We’ve all seen this: you select an item online, and at the bottom you are recommended items that are “More Like This”, “Similar to this” or “Users who liked this also liked…”. But are these items actually similar?
A survey of major platforms at the time showed that Similar items were not always similar. In one platform when the movie Titanic was selected, similar movies recommended included Iron Man, Thor, and Ninja Turtles. While assessment of similarity might be subjective, it is hard to imagine how one of the greatest love tragedies of a generation could be similar to a movie of pizza-eating, sewer-dwelling reptiles.
I hypothesized that a major reason why this happened was the lack of ground truth, or data representing which movies people thought were similar. Lacking this data, machine learning professionals fell back onto unsupervised learning methods, and/or methods that were built to prioritise what they thought made movies similar.
This is counter to how experiences are built and improved.
So I set out to collect data. But there was no way I could do all of this alone, so I recruited students from instead. I chunked the work into smaller parts achievable by a team of 3-5 and pitched it to Carnegie Mellon University, trained the students in the necessary skills including information retrieval, machine learning, statistical analysis, and web design and we were off.
We built a crowdsourcing platform where people could informs what movies they thought were similar. We then used this data to build supervised learning models, and we ran quantitative tests to validate that supervised learning methods were in fact superior.
We ran this study multiple times and with different setup, and it came back the same every time: if we have data from users, even just a little bit of data, it improved the results. We managed to translate similarity from an unsupervised learning problem into a supervised learning problem, and this made all the difference.
What’s more, with this new supervised model we could do other types of recommendations. We could address the so-called “cold start problem”, where new items were not recommended enough, or new users did not receive good recommendations.
Impact
This work was included in our media product to improve “More Like This” recommendations. It took approximately 18 months between my hypothesis and productisation.

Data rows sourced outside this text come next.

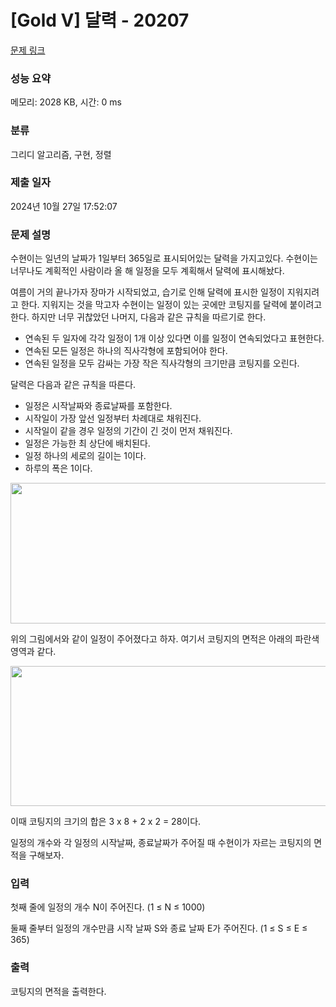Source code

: # [Gold V] 달력 - 20207 

[문제 링크](https://www.acmicpc.net/problem/20207) 

### 성능 요약

메모리: 2028 KB, 시간: 0 ms

### 분류

그리디 알고리즘, 구현, 정렬

### 제출 일자

2024년 10월 27일 17:52:07

### 문제 설명

<p> 수현이는 일년의 날짜가 1일부터 365일로 표시되어있는 달력을 가지고있다. 수현이는 너무나도 계획적인 사람이라 올 해 일정을 모두 계획해서 달력에 표시해놨다. </p>

<p>여름이 거의 끝나가자 장마가 시작되었고, 습기로 인해 달력에 표시한 일정이 지워지려고 한다. 지워지는 것을 막고자 수현이는 일정이 있는 곳에만 코팅지를 달력에 붙이려고 한다. 하지만 너무 귀찮았던 나머지, 다음과 같은 규칙을 따르기로 한다.</p>

<ul>
	<li>연속된 두 일자에 각각 일정이 1개 이상 있다면 이를 일정이 연속되었다고 표현한다.</li>
	<li>연속된 모든 일정은 하나의 직사각형에 포함되어야 한다. </li>
	<li>연속된 일정을 모두 감싸는 가장 작은 직사각형의 크기만큼 코팅지를 오린다.</li>
</ul>

<p>달력은 다음과 같은 규칙을 따른다.</p>

<ul>
	<li>일정은 시작날짜와 종료날짜를 포함한다.</li>
	<li>시작일이 가장 앞선 일정부터 차례대로 채워진다.</li>
	<li>시작일이 같을 경우 일정의 기간이 긴 것이 먼저 채워진다.</li>
	<li>일정은 가능한 최 상단에 배치된다.</li>
	<li>일정 하나의 세로의 길이는 1이다. </li>
	<li>하루의 폭은 1이다. </li>
</ul>

<p style="text-align: center;"><img alt="" src="https://upload.acmicpc.net/1a820e79-e5fc-4e4a-b7ad-efe42cfd7cdd/" style="width: 720px; height: 225px;"></p>

<p>위의 그림에서와 같이 일정이 주어졌다고 하자. 여기서 코팅지의 면적은 아래의 파란색 영역과 같다.</p>

<p style="text-align: center;"><img alt="" src="https://upload.acmicpc.net/680c1b8a-7ae1-4b00-ba41-e1c61cd64846/" style="width: 720px; height: 224px;"></p>

<p>이때 코팅지의 크기의 합은 3 x 8 + 2 x 2 = 28이다. </p>

<p>일정의 개수와 각 일정의 시작날짜, 종료날짜가 주어질 때 수현이가 자르는 코팅지의 면적을 구해보자.</p>

### 입력 

 <p>첫째 줄에 일정의 개수 N이 주어진다. (1 ≤ N ≤ 1000)</p>

<p>둘째 줄부터 일정의 개수만큼 시작 날짜 S와 종료 날짜 E가 주어진다. (1 ≤ S ≤ E ≤ 365)</p>

### 출력 

 <p>코팅지의 면적을 출력한다.</p>


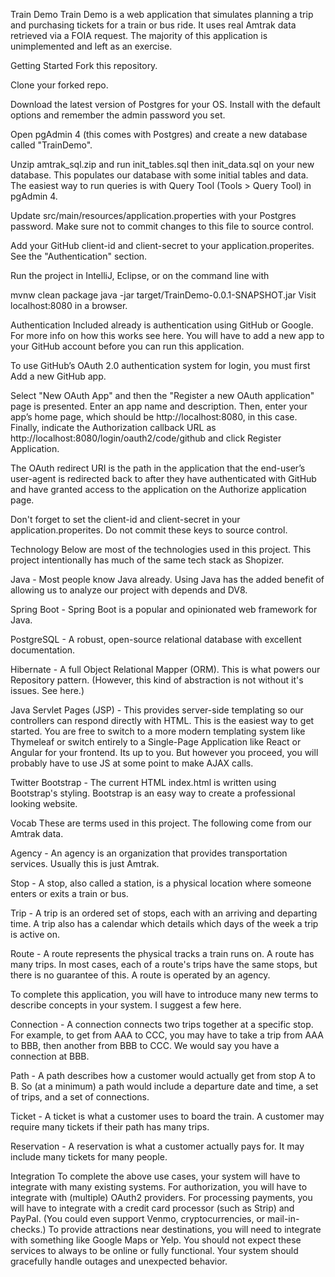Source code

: Train Demo
Train Demo is a web application that simulates planning a trip and purchasing tickets for a train or bus ride. It uses real Amtrak data retrieved via a FOIA request. The majority of this application is unimplemented and left as an exercise.

Getting Started
Fork this repository.

Clone your forked repo.

Download the latest version of Postgres for your OS. Install with the default options and remember the admin password you set.

Open pgAdmin 4 (this comes with Postgres) and create a new database called "TrainDemo".

Unzip amtrak_sql.zip and run init_tables.sql then init_data.sql on your new database. This populates our database with some initial tables and data. The easiest way to run queries is with Query Tool (Tools > Query Tool) in pgAdmin 4.

Update src/main/resources/application.properties with your Postgres password. Make sure not to commit changes to this file to source control.

Add your GitHub client-id and client-secret to your application.properites. See the "Authentication" section.

Run the project in IntelliJ, Eclipse, or on the command line with

mvnw clean package
java -jar target/TrainDemo-0.0.1-SNAPSHOT.jar
Visit localhost:8080 in a browser.

Authentication
Included already is authentication using GitHub or Google. For more info on how this works see here. You will have to add a new app to your GitHub account before you can run this application.

To use GitHub’s OAuth 2.0 authentication system for login, you must first Add a new GitHub app.

Select "New OAuth App" and then the "Register a new OAuth application" page is presented. Enter an app name and description. Then, enter your app’s home page, which should be http://localhost:8080, in this case. Finally, indicate the Authorization callback URL as http://localhost:8080/login/oauth2/code/github and click Register Application.

The OAuth redirect URI is the path in the application that the end-user’s user-agent is redirected back to after they have authenticated with GitHub and have granted access to the application on the Authorize application page.

Don't forget to set the client-id and client-secret in your application.properites. Do not commit these keys to source control.

Technology
Below are most of the technologies used in this project. This project intentionally has much of the same tech stack as Shopizer.

Java - Most people know Java already. Using Java has the added benefit of allowing us to analyze our project with depends and DV8.

Spring Boot - Spring Boot is a popular and opinionated web framework for Java.

PostgreSQL - A robust, open-source relational database with excellent documentation.

Hibernate - A full Object Relational Mapper (ORM). This is what powers our Repository pattern. (However, this kind of abstraction is not without it's issues. See here.)

Java Servlet Pages (JSP) - This provides server-side templating so our controllers can respond directly with HTML. This is the easiest way to get started. You are free to switch to a more modern templating system like Thymeleaf or switch entirely to a Single-Page Application like React or Angular for your frontend. Its up to you. But however you proceed, you will probably have to use JS at some point to make AJAX calls.

Twitter Bootstrap - The current HTML index.html is written using Bootstrap's styling. Bootstrap is an easy way to create a professional looking website.

Vocab
These are terms used in this project. The following come from our Amtrak data.

Agency - An agency is an organization that provides transportation services. Usually this is just Amtrak.

Stop - A stop, also called a station, is a physical location where someone enters or exits a train or bus.

Trip - A trip is an ordered set of stops, each with an arriving and departing time. A trip also has a calendar which details which days of the week a trip is active on.

Route - A route represents the physical tracks a train runs on. A route has many trips. In most cases, each of a route's trips have the same stops, but there is no guarantee of this. A route is operated by an agency.

To complete this application, you will have to introduce many new terms to describe concepts in your system. I suggest a few here.

Connection - A connection connects two trips together at a specific stop. For example, to get from AAA to CCC, you may have to take a trip from AAA to BBB, then another from BBB to CCC. We would say you have a connection at BBB.

Path - A path describes how a customer would actually get from stop A to B. So (at a minimum) a path would include a departure date and time, a set of trips, and a set of connections.

Ticket - A ticket is what a customer uses to board the train. A customer may require many tickets if their path has many trips.

Reservation - A reservation is what a customer actually pays for. It may include many tickets for many people.

Integration
To complete the above use cases, your system will have to integrate with many existing systems. For authorization, you will have to integrate with (multiple) OAuth2 providers. For processing payments, you will have to integrate with a credit card processor (such as Strip) and PayPal. (You could even support Venmo, cryptocurrencies, or mail-in-checks.) To provide attractions near destinations, you will need to integrate with something like Google Maps or Yelp. You should not expect these services to always to be online or fully functional. Your system should gracefully handle outages and unexpected behavior.

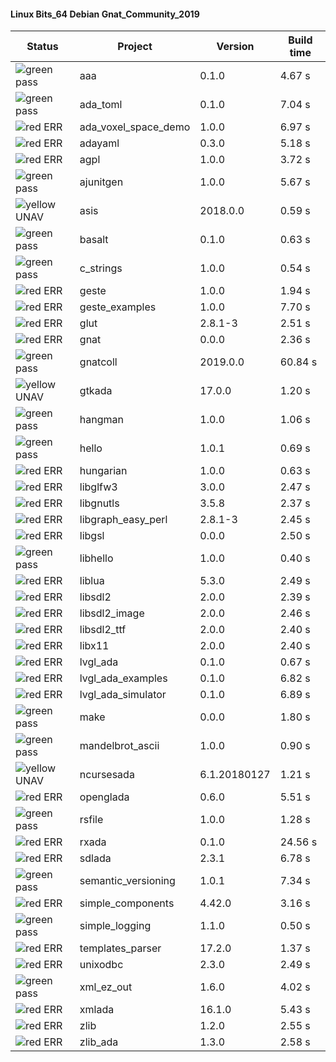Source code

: #### Linux Bits_64 Debian Gnat_Community_2019

| Status | Project | Version | Build time |
| --- | --- | --- | --- |
|![green](https://placehold.it/8/00aa00/000000?text=+) pass | aaa | 0.1.0 |  4.67 s |
|![green](https://placehold.it/8/00aa00/000000?text=+) pass | ada_toml | 0.1.0 |  7.04 s |
|![red](https://placehold.it/8/ff0000/000000?text=+) ERR  | ada_voxel_space_demo | 1.0.0 |  6.97 s |
|![red](https://placehold.it/8/ff0000/000000?text=+) ERR  | adayaml | 0.3.0 |  5.18 s |
|![red](https://placehold.it/8/ff0000/000000?text=+) ERR  | agpl | 1.0.0 |  3.72 s |
|![green](https://placehold.it/8/00aa00/000000?text=+) pass | ajunitgen | 1.0.0 |  5.67 s |
|![yellow](https://placehold.it/8/ffbb00/000000?text=+) UNAV | asis | 2018.0.0 |  0.59 s |
|![green](https://placehold.it/8/00aa00/000000?text=+) pass | basalt | 0.1.0 |  0.63 s |
|![green](https://placehold.it/8/00aa00/000000?text=+) pass | c_strings | 1.0.0 |  0.54 s |
|![red](https://placehold.it/8/ff0000/000000?text=+) ERR  | geste | 1.0.0 |  1.94 s |
|![red](https://placehold.it/8/ff0000/000000?text=+) ERR  | geste_examples | 1.0.0 |  7.70 s |
|![red](https://placehold.it/8/ff0000/000000?text=+) ERR  | glut | 2.8.1-3 |  2.51 s |
|![red](https://placehold.it/8/ff0000/000000?text=+) ERR  | gnat | 0.0.0 |  2.36 s |
|![green](https://placehold.it/8/00aa00/000000?text=+) pass | gnatcoll | 2019.0.0 |  60.84 s |
|![yellow](https://placehold.it/8/ffbb00/000000?text=+) UNAV | gtkada | 17.0.0 |  1.20 s |
|![green](https://placehold.it/8/00aa00/000000?text=+) pass | hangman | 1.0.0 |  1.06 s |
|![green](https://placehold.it/8/00aa00/000000?text=+) pass | hello | 1.0.1 |  0.69 s |
|![red](https://placehold.it/8/ff0000/000000?text=+) ERR  | hungarian | 1.0.0 |  0.63 s |
|![red](https://placehold.it/8/ff0000/000000?text=+) ERR  | libglfw3 | 3.0.0 |  2.47 s |
|![red](https://placehold.it/8/ff0000/000000?text=+) ERR  | libgnutls | 3.5.8 |  2.37 s |
|![red](https://placehold.it/8/ff0000/000000?text=+) ERR  | libgraph_easy_perl | 2.8.1-3 |  2.45 s |
|![red](https://placehold.it/8/ff0000/000000?text=+) ERR  | libgsl | 0.0.0 |  2.50 s |
|![green](https://placehold.it/8/00aa00/000000?text=+) pass | libhello | 1.0.0 |  0.40 s |
|![red](https://placehold.it/8/ff0000/000000?text=+) ERR  | liblua | 5.3.0 |  2.49 s |
|![red](https://placehold.it/8/ff0000/000000?text=+) ERR  | libsdl2 | 2.0.0 |  2.39 s |
|![red](https://placehold.it/8/ff0000/000000?text=+) ERR  | libsdl2_image | 2.0.0 |  2.46 s |
|![red](https://placehold.it/8/ff0000/000000?text=+) ERR  | libsdl2_ttf | 2.0.0 |  2.40 s |
|![red](https://placehold.it/8/ff0000/000000?text=+) ERR  | libx11 | 2.0.0 |  2.40 s |
|![red](https://placehold.it/8/ff0000/000000?text=+) ERR  | lvgl_ada | 0.1.0 |  0.67 s |
|![red](https://placehold.it/8/ff0000/000000?text=+) ERR  | lvgl_ada_examples | 0.1.0 |  6.82 s |
|![red](https://placehold.it/8/ff0000/000000?text=+) ERR  | lvgl_ada_simulator | 0.1.0 |  6.89 s |
|![green](https://placehold.it/8/00aa00/000000?text=+) pass | make | 0.0.0 |  1.80 s |
|![green](https://placehold.it/8/00aa00/000000?text=+) pass | mandelbrot_ascii | 1.0.0 |  0.90 s |
|![yellow](https://placehold.it/8/ffbb00/000000?text=+) UNAV | ncursesada | 6.1.20180127 |  1.21 s |
|![red](https://placehold.it/8/ff0000/000000?text=+) ERR  | openglada | 0.6.0 |  5.51 s |
|![green](https://placehold.it/8/00aa00/000000?text=+) pass | rsfile | 1.0.0 |  1.28 s |
|![red](https://placehold.it/8/ff0000/000000?text=+) ERR  | rxada | 0.1.0 |  24.56 s |
|![red](https://placehold.it/8/ff0000/000000?text=+) ERR  | sdlada | 2.3.1 |  6.78 s |
|![green](https://placehold.it/8/00aa00/000000?text=+) pass | semantic_versioning | 1.0.1 |  7.34 s |
|![red](https://placehold.it/8/ff0000/000000?text=+) ERR  | simple_components | 4.42.0 |  3.16 s |
|![green](https://placehold.it/8/00aa00/000000?text=+) pass | simple_logging | 1.1.0 |  0.50 s |
|![red](https://placehold.it/8/ff0000/000000?text=+) ERR  | templates_parser | 17.2.0 |  1.37 s |
|![red](https://placehold.it/8/ff0000/000000?text=+) ERR  | unixodbc | 2.3.0 |  2.49 s |
|![green](https://placehold.it/8/00aa00/000000?text=+) pass | xml_ez_out | 1.6.0 |  4.02 s |
|![red](https://placehold.it/8/ff0000/000000?text=+) ERR  | xmlada | 16.1.0 |  5.43 s |
|![red](https://placehold.it/8/ff0000/000000?text=+) ERR  | zlib | 1.2.0 |  2.55 s |
|![red](https://placehold.it/8/ff0000/000000?text=+) ERR  | zlib_ada | 1.3.0 |  2.58 s |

We also discussed with the owners of media metadata on how they can create a new solution for existing customers and with existing data, if they allowed their army of content curators to submit perceived similarity judgements.
This was my first major project at Ericsson, and it allowed me to position myself as an advocate for human factors, introduced us all to the concept of human-centred machine learning, and promoted usability throughout Ericsson Research.
Role
This project started in 2015 and ran through 2017 (until the company divested from the media business). Throughout this project I served as the Primary Investigator. I supervised 3 groups of students consisting of 5 members per group, and separately 3 interns, to build the platform to crowdsource similarity judgements, perform user studies, analyse data, and implement machine learning models. I also spoke to stakeholders and product owners as needed to ensure relevance and impact, as well as to propose new offerings and strategies.
Publications
This work resulted in three academic publications:
- Evaluating item-item similarity algorithms for movies
- Content-Based Top-N Recommendations with Perceived Similarity
- Finding Similar Movies: Dataset, Tools, and Methods
Two patents have been granted:
- System And Method For Recommending Semantically Similar Items
- Expert-Assisted Online-Learning For Media Similarity
And one Blogpost published: What makes movies similar?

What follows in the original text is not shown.